Arnold Friedrich Victor Jacobi (31 January 1870 – 16 June 1948) was a German zoologist and ethnologist who worked at the Forest Academy in Tharandt and later served as director of the Dresden Museum. He studied biogeography, described numerous taxa of molluscs and cicadas, and wrote on birds and mammals. He was a supporter of the Nazi regime.

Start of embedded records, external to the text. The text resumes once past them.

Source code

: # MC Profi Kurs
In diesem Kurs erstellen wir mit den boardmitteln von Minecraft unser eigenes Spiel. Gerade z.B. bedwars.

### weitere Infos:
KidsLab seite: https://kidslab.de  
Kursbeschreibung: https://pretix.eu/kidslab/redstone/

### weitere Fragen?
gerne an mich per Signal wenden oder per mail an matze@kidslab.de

Jacobi was born in Leipzig, where his father Victor was a professor of philosophy. His mother Flora was the daughter of a Pastor Heiner. He received his schooling at the Thomasschule in Leipzig and took an interest in zoology studying under Rudolf Leuckart and William Marshall as well as in geography, ethnography and anthropology. He also took an interest in Arabic and Russian languages. He received his doctorate on Malay land snails in 1895, after which he became a school teacher in Leipzig and later Stollberg. He became a scientific assistant in the health department in Berlin and then moved to a chair in zoology at the Forest Academy in Tharandt, succeeding H. Nitsche, becoming a full professor in 1904. In 1906 he was appointed to the Dresden museum as director to replace A. B. Meyer who was forced to resign partly on account of his Jewish origin. Jacobi held the position at the museum until retirement in 1936. He joined expeditions to Lapland in 1908 and the Kanin peninsula in 1913. He collected and described numerous taxa of insects (particularly the cicadas), birds, and other groups, while also taking an interest in biogeography. Jacobi signed the Vow of allegiance of the Professors of the German Universities and High-Schools to Adolf Hitler and the National Socialistic State in 1933, but there is no evidence that he became a party member.

Jacobi married Olga née Dolberg in 1902, and they had four children. Olga died in 1931, and in 1941 Jacobi married schoolteacher Hildegard née Bösch (1890–1965). Jacobi died in Dresden and is buried in Outer Plauen Cemetery.